I have created a simple function that returns a value depending on which Keys have matching values with the exception that if the key is empty or null then this does not count. My code is below.
function getFontData(){
$font = [];
$font['Font'] = 'Arial';
$font['Font2'] = 'Arial';
$font['Font3'] = 'Arial';
return $font;
}
function compareFonts(){
$compare = 0;
$font = getFontData();
if (!empty($font['Font']) && $font['Font'] === $font['Font2']) {
$compare = 1;
} elseif (!empty($font['Font']) && $font['Font'] === $font['Font3']) {
$compare = 2;
} elseif (!empty($font['Font2']) && $font['Font2'] === $font['Font3']) {
$compare = 3;
}elseif (!empty($font['Font']) && $font['Font'] === $font['Font2'] && $font['Font2'] === $font['Font3']) {
$compare = 4;
};
return $compare;
}
$matches = compareFonts();
var_dump($matches);
The issue that i am having is that the code which I have written for the function to recognize three identical array keys does not seem to get executed in my if statements. The output in this example is 1. which indicates to me that my code is returning the first if statement which in essence would be true since both 'font' and 'font2' match so there would be no need for the code to go further.
I am assuming that there is a better way of doing this or I am completely wrong in my approach. All suggestions welcome.
regards
w9914420
As Naryl kindly pointed out that the Nested If statement was the way forward.
$compare=0;
if (!empty($font['Font']){
if($font['Font'] === $font['Font2']) {
$compare++;
}
if ($font['Font'] === $font['Font3']) {
$compare++;
}
if ($font['Font2'] === $font['Font3']) {
$compare++;
}
if ($font['Font'] === $font['Font2'] && $font['Font2'] === $font['Font3']) {
$compare++;
}
}
This code would of been perfect apart from that the if statement would only execute the first statement if the condition of font1 was the same as font 3. Therefore I had to create a more explicit search criteria and came up with this.
function compareFonts(){
$compare = 0;
$font = getFontData();
if (!empty($font['Font'])){
if ($font['Font'] === $font['Font2'] && $font['Font2'] === $font['Font3']) {
$compare = 1;
}
if($font['Font'] === $font['Font2'] && $font['Font3'] == NULL) {
$compare = 2;
}
}
if (!empty($font['Font2'])){
if ($font['Font2'] === $font['Font3'] && $font['Font'] == NULL) {
$compare = 3;
}
}
if (!empty($font['Font3'])) {
if ($font['Font'] === $font['Font3'] && $font['Font2'] == NULL) {
$compare = 4;
}
}
return $compare;
}
My thinking behind the problem was that since the condition is based on the values of all three fonts then it makes sense that the if statement arguments address this.

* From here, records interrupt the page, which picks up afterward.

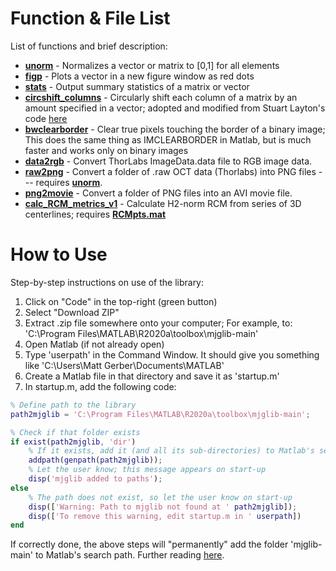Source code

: # Function & File List
List of functions and brief description: 

* [__unorm__](https://github.com/gerber211/mjglib/blob/main/unorm.m) - Normalizes a vector or matrix to \[0,1\] for all elements
* [__figp__](https://github.com/gerber211/mjglib/blob/main/figp.m)  - Plots a vector in a new figure window as red dots
* [__stats__](https://github.com/gerber211/mjglib/blob/main/stats.m) - Output summary statistics of a matrix or vector 
* [__circshift_columns__](https://github.com/gerber211/mjglib/blob/main/circshift_columns.m) - Circularly shift each column of a matrix by an amount specified in a vector; adopted and modified from Stuart Layton's code [here](https://www.mathworks.com/matlabcentral/fileexchange/37687-circular-shift-columns)
* [__bwclearborder__](https://github.com/gerber211/mjglib/blob/main/bwclearborder.m) - Clear true pixels touching the border of a binary image; This does the same thing as IMCLEARBORDER in Matlab, but is much faster and works only on binary images
* [__data2rgb__](https://github.com/gerber211/mjglib/blob/main/data2rgb.m) - Convert ThorLabs ImageData.data file to RGB image data. 
* [__raw2png__](https://github.com/gerber211/mjglib/blob/main/raw2png.m) - Convert a folder of .raw OCT data (Thorlabs) into PNG files --- requires [__unorm__](https://github.com/gerber211/mjglib/blob/main/unorm.m).
* [__png2movie__](https://github.com/gerber211/mjglib/blob/main/png2movie.m) - Convert a folder of PNG files into an AVI movie file. 
* [__calc_RCM_metrics_v1__](https://github.com/gerber211/mjglib/blob/main/calc_RCM_metrics_v1.m) - Calculate H2-norm RCM from series of 3D centerlines; requires [__RCMpts.mat__](https://github.com/gerber211/mjglib/blob/main/RCMpts.mat)

# How to Use
Step-by-step instructions on use of the library:

1. Click on "Code" in the top-right (green button)
1. Select "Download ZIP"
1. Extract .zip file somewhere onto your computer; For example, to: 'C:\Program Files\MATLAB\R2020a\toolbox\mjglib-main'
3. Open Matlab (if not already open)
4. Type 'userpath' in the Command Window. It should give you something like 'C:\Users\Matt Gerber\Documents\MATLAB'
5. Create a Matlab file in that directory and save it as 'startup.m'
6. In startup.m, add the following code:

```matlab
% Define path to the library
path2mjglib = 'C:\Program Files\MATLAB\R2020a\toolbox\mjglib-main';

% Check if that folder exists 
if exist(path2mjglib, 'dir')
    % If it exists, add it (and all its sub-directories) to Matlab's search path
    addpath(genpath(path2mjglib));
    % Let the user know; this message appears on start-up
    disp('mjglib added to paths');
else
    % The path does not exist, so let the user know on start-up
    disp(['Warning: Path to mjglib not found at ' path2mjglib]);
    disp(['To remove this warning, edit startup.m in ' userpath])
end
```

If correctly done, the above steps will "permanently" add the folder 'mjglib-main' to Matlab's search path. Further reading [here](https://www.mathworks.com/matlabcentral/answers/116177-how-to-add-a-folder-permanently-to-matlab-path).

// this will execute regardless of the value of [font'3]
$font['Font'] === $font['Font2']
// this is very specific in that [font'3] must be null.

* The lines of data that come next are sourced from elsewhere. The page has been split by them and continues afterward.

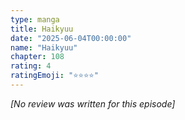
 ```yaml
---
type: manga
title: Haikyuu
date: "2025-06-04T00:00:00"
name: "Haikyuu"
chapter: 108
rating: 4
ratingEmoji: "⭐️⭐️⭐️⭐️"
---
```


_[No review was written for this episode]_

$font['Font'] === $font['Font2'] && $font['Font3'] == NULL
// This works because empty array key is converted to null by non-strict equal
// '==' comparison. For example the following code shows this.
$cho = [];
$cho['key'] = '';
if ($cho['key'] == Null){
echo 'true';
}
// returns true.
Again it is a very unique condition but there may be a better way of doing this so please feel free to comment.
thanks again w9914420.
you have a problem with elsif:
if (!empty($font['Font']) && $font['Font'] === $font['Font2']) {
$compare = 1;
} elseif (!empty($font['Font']) && $font['Font'] === $font['Font3']) {
$compare = 2;
} elseif (!empty($font['Font2']) && $font['Font2'] === $font['Font3']) {
$compare = 3;
}elseif (!empty($font['Font']) && $font['Font'] === $font['Font2'] && $font['Font2'] === $font['Font3']) {
$compare = 4;
};
In this code, the 1st if will evaluate TRUE, so none of the elsif will be tested and the code will jump straight to the end. You would need something like this:
$compare=0;
if (!empty($font['Font']){
if($font['Font'] === $font['Font2']) {
$compare++;
}
if ($font['Font'] === $font['Font3']) {
$compare++;
}
if ($font['Font2'] === $font['Font3']) {
$compare++;
}
if ($font['Font'] === $font['Font2'] && $font['Font2'] === $font['Font3']) {
$compare++;
}
}
That problem aside, this code a bit too specific, what if you now need 10 more fonts? Maybe we can try to make it a bit simpler:
$font = [];
for($x=0; $x<10;$x++){ //10 fonts
$font['Font'.$x] = 'Arial';
}
$compare=0;
if (!empty($font['Font']){
for($x=0; $x<count($font); $x++){
for($y=1;$y<(count($font)-$x+1);$y++){
if($font['Font'.$x] == $font['Font'.$y]){
$compare++;
}
}
}
}
I don't have much time to test this, but it should be easier to maintain than the previous code.